A Very Deep Connection or Just A False Segment

Every few months, I look at the recent FTDNA matches of my 100+ family kits. I save all those which the company calls "third cousin to fifth cousin" or closer, put them in separate spreadsheets for each of my families and sort by match names. Then I go through them painstakingly looking for matches which look worth following up, based on the longest matching segments. Most of my fully Jewish kits have 2-300 such matches.

Then I write to the matches and ask them to give me their GEDmatch kit numbers so I can run the match against each family, using the indispensable Multiple Kit Analysis on Tier1.

In this round, covering the previous five months, I wrote to eighty-nine people and after two weeks thirty-one have responded. I consider that a good rate of reply, perhaps helped by the fact that people are stuck at home with nothing to do. Some of those give me other family kits to check as well.

It is rare when one of these turns out to be an actual, identifiable relative - either of mine or of some of my cousins - but I find the exercise useful in giving some direction. (I plan to write about a new actual relative later this week.) I also get an occasional new match on one of my special segments, such as the right end of chromosome 21.

Then there is Helen's match.

Helen has a run of the mill match on chromosome 19 with six Pikholz descendants which is too small to be useful, probably going back well before 1800. Not only is it small, but it only includes a few of the twenty-odd family members who might match that segment.

On chromosome 10, Helen has an unusual match with both my half second cousin Fred, my fifth cousin Cyndi (over 15 cM) and Cyndi's brother. Fred's only Jewish grandparent is my paternal grandmother's half sister, so matches with Fred do not have the endogamy which so complicates our Jewish research. This should be my great-great-grandmother's Zelinka from Trencin County Slovakia, where they lived since at least as far back as the mid-1700s.

On the other hand, we have tests from descendants of my grandmother and her full brother and sister and they do not share this segment. So perhaps this segment is from Fred's grandmother's other side, who lived in Budapest.

None of this rings any bells for Helen.

Then I ran Helen's kit against my mother's side and found these two segments on chromosome 7. The one on the left is about 12 cM and the one on the right is 18 cM. The matches are with one of my first cousins and his nephew. Since there are no matches with the rest of my family, this clearly appeared to be on my cousin's mother's side, where the known surnames are Kalson (or Keilson), Sadofsky and Brinn, all from Lithuania.
Then I took a more comprehensive look. The segment on the right includes five near-identical matches of nearly 8 cM with my brother, two of my sisters, my paternal second cousin Susan and Fred. And everyone triangulated with everyone else.

There seemed only three possibilities. Perhaps my maternal cousins' Lithuanian ancestors and my own Slovakian Zelinkas or Rosenzweigs had a common ancestor who left us some common DNA. Perhaps the set of seven small matches were a false segment that somehow carried through to five descendants of my great-grandparents. Or perhaps only Fred and Susan's segments are false and this segment is on my mother's side, shared with her brother's son and grandson.
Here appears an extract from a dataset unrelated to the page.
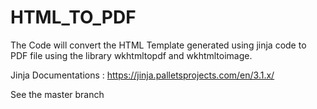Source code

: # HTML_TO_PDF

The Code will convert the HTML Template generated using jinja code to PDF file using the library wkhtmltopdf and wkhtmltoimage.

Jinja Documentations : https://jinja.palletsprojects.com/en/3.1.x/

See the master branch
That third possibility seems wrong to me. But I am not enamored of either of the others.

But Helen has one other segment that may shed some light. On chromosome 10, Helen has a segment of 15 cM with Fred and 10 cM with my cousin's nephew. And they triangulate.
It is hard to call this one false. So there really appears to be a long ago common ancestor of my Slovakians and my cousin's mother's Lithuanians.

I think. Helen, of course, has no idea.